● **Problem requirements**
Reproduce exactly, from the data that follows, the line with "you have chosen.", the line with "in the gallery.", and every line that lies between them.

Dataset entries

· · · · · · ·

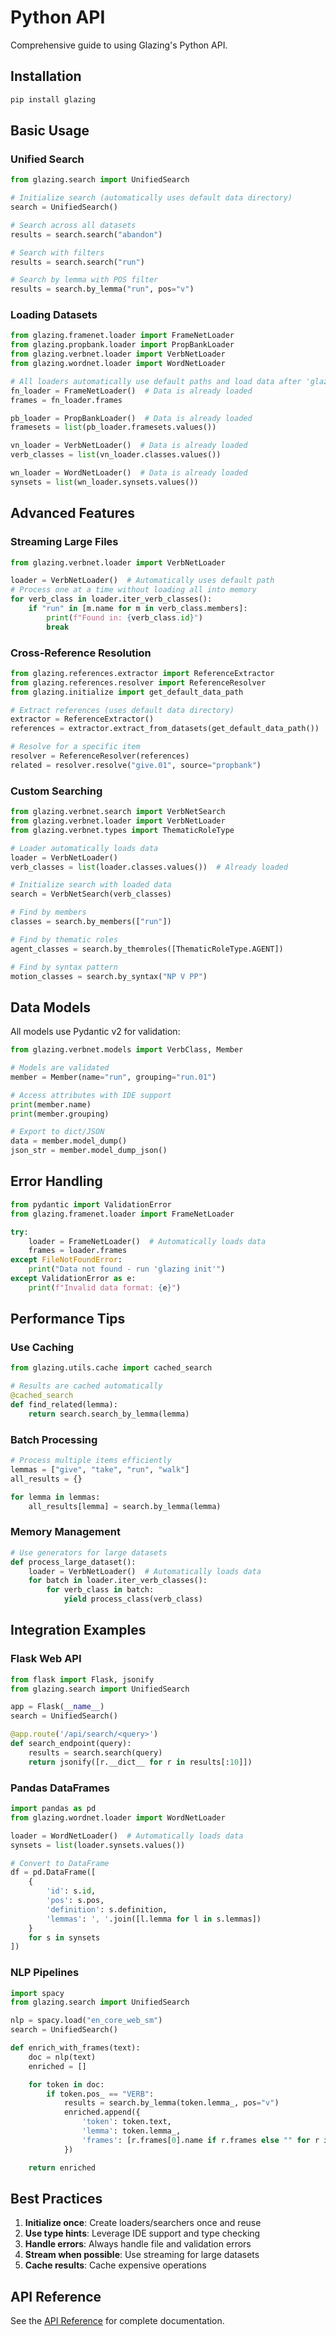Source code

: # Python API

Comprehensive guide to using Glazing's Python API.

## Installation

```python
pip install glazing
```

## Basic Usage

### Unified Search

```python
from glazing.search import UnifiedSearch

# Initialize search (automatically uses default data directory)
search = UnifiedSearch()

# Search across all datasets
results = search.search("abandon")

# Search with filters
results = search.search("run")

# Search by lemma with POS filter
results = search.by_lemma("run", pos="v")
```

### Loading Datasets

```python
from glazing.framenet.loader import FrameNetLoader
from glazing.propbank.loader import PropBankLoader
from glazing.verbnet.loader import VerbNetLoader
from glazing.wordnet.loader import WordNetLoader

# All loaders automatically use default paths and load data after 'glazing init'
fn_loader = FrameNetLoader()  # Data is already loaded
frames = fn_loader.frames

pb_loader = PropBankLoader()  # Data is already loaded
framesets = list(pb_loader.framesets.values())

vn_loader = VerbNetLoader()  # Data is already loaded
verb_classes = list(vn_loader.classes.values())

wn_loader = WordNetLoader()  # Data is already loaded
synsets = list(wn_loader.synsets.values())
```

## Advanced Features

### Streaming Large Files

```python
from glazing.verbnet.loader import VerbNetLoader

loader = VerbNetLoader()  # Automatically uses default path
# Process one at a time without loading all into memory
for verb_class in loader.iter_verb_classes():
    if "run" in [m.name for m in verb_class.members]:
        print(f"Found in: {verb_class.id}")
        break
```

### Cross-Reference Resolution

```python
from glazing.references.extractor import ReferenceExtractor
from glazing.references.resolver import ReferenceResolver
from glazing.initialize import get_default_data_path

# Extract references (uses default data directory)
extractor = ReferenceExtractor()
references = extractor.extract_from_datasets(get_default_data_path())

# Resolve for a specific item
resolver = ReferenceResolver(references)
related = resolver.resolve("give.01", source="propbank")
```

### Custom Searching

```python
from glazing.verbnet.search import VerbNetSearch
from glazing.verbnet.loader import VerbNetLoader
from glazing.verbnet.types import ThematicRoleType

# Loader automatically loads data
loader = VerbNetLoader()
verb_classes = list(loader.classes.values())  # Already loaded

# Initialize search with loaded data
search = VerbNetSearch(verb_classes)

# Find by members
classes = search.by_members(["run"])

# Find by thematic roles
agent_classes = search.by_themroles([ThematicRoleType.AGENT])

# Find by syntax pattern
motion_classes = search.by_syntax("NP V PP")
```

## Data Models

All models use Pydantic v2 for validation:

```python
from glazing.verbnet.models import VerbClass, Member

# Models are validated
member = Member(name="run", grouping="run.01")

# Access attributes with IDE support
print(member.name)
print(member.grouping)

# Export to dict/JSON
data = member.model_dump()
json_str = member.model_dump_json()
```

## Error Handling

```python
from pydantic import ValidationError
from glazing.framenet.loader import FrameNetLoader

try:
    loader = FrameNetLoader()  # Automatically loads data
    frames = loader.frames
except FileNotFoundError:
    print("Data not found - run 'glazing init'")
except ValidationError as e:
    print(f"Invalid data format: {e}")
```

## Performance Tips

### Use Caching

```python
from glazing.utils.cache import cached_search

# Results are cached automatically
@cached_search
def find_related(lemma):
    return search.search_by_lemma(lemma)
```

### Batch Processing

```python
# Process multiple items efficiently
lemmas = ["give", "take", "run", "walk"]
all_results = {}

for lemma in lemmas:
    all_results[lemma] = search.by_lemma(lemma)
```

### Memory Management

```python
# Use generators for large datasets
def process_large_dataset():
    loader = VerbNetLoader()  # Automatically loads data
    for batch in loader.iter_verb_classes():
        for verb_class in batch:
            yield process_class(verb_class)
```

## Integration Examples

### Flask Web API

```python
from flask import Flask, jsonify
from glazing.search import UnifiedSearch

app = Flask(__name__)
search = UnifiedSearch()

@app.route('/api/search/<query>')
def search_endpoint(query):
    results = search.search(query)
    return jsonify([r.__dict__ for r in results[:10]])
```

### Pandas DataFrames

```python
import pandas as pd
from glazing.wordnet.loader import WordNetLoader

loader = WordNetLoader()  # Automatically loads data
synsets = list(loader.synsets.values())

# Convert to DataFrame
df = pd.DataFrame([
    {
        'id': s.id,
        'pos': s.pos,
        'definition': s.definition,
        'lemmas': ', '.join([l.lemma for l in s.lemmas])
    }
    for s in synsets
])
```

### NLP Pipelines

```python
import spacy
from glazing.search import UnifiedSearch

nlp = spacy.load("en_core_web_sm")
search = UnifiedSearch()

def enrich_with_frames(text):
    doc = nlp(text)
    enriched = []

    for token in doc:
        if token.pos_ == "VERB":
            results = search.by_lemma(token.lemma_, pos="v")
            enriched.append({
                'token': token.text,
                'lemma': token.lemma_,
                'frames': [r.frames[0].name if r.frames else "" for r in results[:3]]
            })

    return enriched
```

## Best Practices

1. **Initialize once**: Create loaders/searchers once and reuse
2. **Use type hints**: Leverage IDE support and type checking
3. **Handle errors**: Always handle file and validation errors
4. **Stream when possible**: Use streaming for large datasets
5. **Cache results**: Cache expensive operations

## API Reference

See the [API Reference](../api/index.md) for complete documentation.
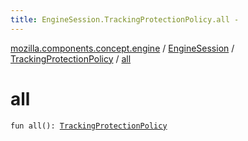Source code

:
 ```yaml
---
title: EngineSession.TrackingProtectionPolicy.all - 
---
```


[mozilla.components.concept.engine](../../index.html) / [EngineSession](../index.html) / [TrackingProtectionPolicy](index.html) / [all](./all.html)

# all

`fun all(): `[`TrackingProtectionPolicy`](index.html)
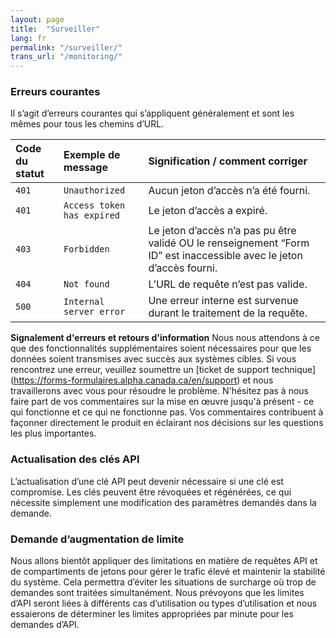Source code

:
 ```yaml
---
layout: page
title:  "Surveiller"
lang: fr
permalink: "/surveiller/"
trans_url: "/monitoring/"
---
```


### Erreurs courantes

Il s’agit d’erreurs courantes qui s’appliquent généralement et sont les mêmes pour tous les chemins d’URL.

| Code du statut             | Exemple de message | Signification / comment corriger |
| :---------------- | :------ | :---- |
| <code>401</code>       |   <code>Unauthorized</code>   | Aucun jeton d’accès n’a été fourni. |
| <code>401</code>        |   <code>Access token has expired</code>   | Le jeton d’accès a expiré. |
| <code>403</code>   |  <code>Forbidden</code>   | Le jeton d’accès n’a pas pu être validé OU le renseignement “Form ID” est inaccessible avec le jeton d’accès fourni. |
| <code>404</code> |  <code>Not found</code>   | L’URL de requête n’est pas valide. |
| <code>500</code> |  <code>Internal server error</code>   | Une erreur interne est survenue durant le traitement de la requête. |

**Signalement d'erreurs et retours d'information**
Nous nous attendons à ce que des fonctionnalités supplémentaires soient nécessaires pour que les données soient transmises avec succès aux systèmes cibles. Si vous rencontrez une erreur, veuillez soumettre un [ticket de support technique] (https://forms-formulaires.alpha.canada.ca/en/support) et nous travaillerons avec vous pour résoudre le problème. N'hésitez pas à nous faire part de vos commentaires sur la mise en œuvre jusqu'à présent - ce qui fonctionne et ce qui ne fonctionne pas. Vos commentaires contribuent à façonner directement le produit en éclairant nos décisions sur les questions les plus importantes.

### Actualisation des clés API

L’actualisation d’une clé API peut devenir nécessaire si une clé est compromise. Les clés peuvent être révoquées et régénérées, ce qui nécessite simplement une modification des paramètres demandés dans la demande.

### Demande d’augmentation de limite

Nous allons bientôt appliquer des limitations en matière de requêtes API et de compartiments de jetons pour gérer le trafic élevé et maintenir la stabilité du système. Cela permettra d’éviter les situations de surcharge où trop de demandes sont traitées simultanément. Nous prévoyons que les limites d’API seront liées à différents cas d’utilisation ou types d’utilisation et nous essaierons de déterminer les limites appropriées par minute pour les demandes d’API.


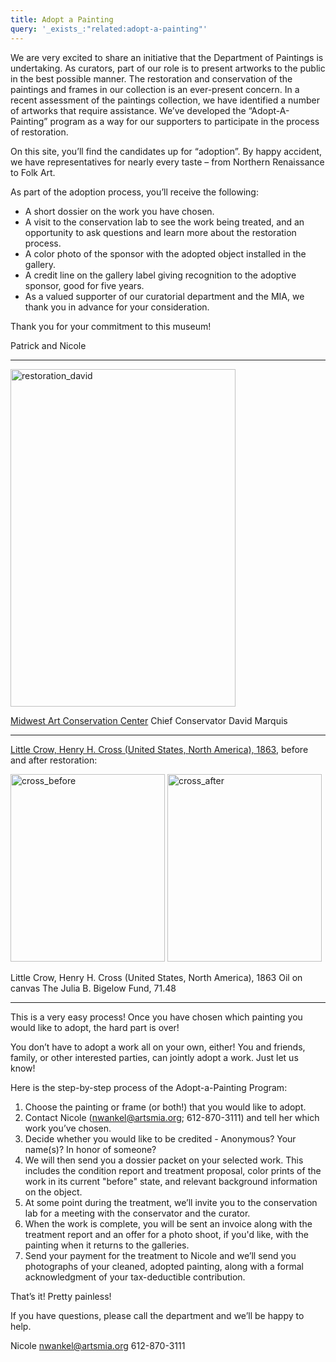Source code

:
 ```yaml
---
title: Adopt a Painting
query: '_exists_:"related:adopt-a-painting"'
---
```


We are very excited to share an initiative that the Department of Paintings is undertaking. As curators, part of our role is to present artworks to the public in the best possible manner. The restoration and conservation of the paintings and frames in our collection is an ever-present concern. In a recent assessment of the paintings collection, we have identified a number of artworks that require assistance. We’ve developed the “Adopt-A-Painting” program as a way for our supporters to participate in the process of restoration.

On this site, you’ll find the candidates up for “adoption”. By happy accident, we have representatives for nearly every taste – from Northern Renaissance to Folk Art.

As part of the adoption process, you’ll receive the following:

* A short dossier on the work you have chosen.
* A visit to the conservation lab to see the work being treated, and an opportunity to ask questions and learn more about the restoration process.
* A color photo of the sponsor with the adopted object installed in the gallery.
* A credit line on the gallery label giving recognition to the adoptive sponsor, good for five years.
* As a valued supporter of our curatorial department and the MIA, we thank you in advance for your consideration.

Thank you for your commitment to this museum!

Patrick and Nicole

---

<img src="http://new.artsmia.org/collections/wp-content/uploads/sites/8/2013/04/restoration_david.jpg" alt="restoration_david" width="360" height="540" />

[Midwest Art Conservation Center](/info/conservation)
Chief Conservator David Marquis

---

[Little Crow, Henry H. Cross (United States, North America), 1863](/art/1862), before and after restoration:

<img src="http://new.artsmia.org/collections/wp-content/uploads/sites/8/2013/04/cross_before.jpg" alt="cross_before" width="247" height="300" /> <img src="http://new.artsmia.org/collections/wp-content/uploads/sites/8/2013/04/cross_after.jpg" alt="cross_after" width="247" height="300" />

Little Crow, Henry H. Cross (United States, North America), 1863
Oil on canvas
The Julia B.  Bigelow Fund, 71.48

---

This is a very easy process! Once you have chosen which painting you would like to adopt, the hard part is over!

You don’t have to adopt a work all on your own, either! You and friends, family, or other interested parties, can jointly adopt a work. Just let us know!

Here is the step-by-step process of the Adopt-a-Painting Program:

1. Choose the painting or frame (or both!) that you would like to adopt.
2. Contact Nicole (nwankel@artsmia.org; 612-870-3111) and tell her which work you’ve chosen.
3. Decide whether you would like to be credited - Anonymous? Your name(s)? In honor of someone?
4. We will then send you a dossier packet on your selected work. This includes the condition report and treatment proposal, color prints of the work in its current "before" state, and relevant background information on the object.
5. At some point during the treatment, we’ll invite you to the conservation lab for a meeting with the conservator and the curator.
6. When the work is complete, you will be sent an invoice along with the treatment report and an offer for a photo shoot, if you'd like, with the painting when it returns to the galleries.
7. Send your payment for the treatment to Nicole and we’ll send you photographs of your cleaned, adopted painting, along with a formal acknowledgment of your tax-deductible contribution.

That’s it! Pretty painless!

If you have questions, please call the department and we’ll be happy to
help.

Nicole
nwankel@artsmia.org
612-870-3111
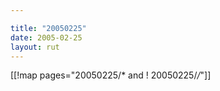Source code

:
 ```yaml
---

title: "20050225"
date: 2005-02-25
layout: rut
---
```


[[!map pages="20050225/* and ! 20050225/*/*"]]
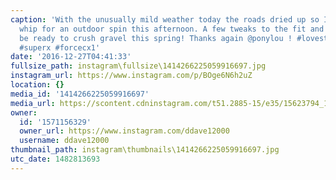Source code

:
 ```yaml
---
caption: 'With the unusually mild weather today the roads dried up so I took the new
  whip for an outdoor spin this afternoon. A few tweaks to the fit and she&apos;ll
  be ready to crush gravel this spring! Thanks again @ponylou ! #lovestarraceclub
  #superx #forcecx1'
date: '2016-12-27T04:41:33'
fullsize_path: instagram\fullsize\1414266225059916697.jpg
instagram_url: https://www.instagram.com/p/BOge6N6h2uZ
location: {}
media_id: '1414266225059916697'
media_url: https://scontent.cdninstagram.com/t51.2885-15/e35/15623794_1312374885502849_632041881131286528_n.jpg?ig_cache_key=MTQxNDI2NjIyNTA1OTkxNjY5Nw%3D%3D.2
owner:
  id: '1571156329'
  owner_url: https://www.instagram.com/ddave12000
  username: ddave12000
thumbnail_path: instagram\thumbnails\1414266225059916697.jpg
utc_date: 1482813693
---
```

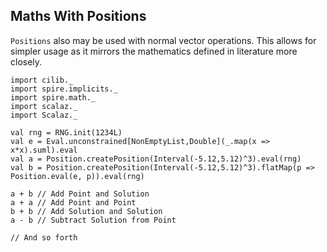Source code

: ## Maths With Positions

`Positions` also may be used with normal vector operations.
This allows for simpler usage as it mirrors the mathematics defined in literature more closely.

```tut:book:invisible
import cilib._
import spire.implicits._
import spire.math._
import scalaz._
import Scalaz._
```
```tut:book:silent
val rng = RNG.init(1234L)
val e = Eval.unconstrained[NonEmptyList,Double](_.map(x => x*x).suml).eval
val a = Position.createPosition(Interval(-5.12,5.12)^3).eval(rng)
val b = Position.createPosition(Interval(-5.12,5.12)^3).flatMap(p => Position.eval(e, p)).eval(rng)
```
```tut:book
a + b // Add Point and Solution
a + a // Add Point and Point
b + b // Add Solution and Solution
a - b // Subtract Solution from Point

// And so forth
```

· · · · · · ·

● **Problem solution**
* A short dossier on the work you have chosen.
* A visit to the conservation lab to see the work being treated, and an opportunity to ask questions and learn more about the restoration process.
* A color photo of the sponsor with the adopted object installed in the gallery.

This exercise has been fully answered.